**** DATA LISTING ****

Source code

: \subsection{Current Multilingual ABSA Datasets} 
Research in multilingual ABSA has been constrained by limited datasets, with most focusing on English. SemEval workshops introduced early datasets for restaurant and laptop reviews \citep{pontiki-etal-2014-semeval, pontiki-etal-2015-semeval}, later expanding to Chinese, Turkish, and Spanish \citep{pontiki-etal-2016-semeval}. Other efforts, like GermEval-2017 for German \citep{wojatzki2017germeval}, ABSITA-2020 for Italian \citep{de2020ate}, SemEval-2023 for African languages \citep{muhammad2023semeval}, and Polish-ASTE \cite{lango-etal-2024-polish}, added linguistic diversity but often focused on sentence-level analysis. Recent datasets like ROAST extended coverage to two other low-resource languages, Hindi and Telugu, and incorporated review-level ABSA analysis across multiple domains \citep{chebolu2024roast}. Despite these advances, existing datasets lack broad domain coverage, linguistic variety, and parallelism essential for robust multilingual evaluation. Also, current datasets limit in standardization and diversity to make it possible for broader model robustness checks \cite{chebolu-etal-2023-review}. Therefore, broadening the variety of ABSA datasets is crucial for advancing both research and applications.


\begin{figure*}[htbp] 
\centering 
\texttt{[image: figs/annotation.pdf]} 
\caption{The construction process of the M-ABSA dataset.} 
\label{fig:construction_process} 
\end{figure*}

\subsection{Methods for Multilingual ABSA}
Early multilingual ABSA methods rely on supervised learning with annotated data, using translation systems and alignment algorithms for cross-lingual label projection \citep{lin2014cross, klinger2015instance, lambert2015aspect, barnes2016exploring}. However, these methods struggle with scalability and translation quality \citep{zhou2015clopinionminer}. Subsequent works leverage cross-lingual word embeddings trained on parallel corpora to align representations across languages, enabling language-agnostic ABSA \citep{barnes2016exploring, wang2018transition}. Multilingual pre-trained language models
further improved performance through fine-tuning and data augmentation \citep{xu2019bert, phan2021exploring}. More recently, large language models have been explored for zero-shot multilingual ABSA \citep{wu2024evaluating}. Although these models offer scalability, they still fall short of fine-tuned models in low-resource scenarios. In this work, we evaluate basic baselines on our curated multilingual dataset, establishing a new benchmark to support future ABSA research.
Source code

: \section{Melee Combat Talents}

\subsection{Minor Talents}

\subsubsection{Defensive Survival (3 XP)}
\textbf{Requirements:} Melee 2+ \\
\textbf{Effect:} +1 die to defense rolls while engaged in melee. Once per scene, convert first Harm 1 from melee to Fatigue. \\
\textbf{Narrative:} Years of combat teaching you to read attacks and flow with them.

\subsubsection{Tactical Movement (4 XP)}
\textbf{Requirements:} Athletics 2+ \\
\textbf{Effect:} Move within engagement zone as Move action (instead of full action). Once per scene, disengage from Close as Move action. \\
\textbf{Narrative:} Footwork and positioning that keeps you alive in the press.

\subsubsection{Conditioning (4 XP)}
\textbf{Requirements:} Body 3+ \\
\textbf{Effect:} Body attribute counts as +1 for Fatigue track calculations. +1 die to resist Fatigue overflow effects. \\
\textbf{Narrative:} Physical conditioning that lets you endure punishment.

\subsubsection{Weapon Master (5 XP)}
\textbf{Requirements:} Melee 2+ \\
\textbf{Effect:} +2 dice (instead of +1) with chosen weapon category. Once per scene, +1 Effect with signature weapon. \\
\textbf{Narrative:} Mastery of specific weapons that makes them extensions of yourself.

****

| WORK REQUIRED |
Only an exact reproduction of the lines from the one with "Move action. \\" to the end of the listing is expected.

| RESPONSE BOX |
\textbf{Effect:} Move within engagement zone as Move action (instead of full action). Once per scene, disengage from Close as Move action. \\
\textbf{Narrative:} Footwork and positioning that keeps you alive in the press.

\subsubsection{Conditioning (4 XP)}
\textbf{Requirements:} Body 3+ \\
\textbf{Effect:} Body attribute counts as +1 for Fatigue track calculations. +1 die to resist Fatigue overflow effects. \\
\textbf{Narrative:} Physical conditioning that lets you endure punishment.

\subsubsection{Weapon Master (5 XP)}
\textbf{Requirements:} Melee 2+ \\
\textbf{Effect:} +2 dice (instead of +1) with chosen weapon category. Once per scene, +1 Effect with signature weapon. \\
\textbf{Narrative:} Mastery of specific weapons that makes them extensions of yourself.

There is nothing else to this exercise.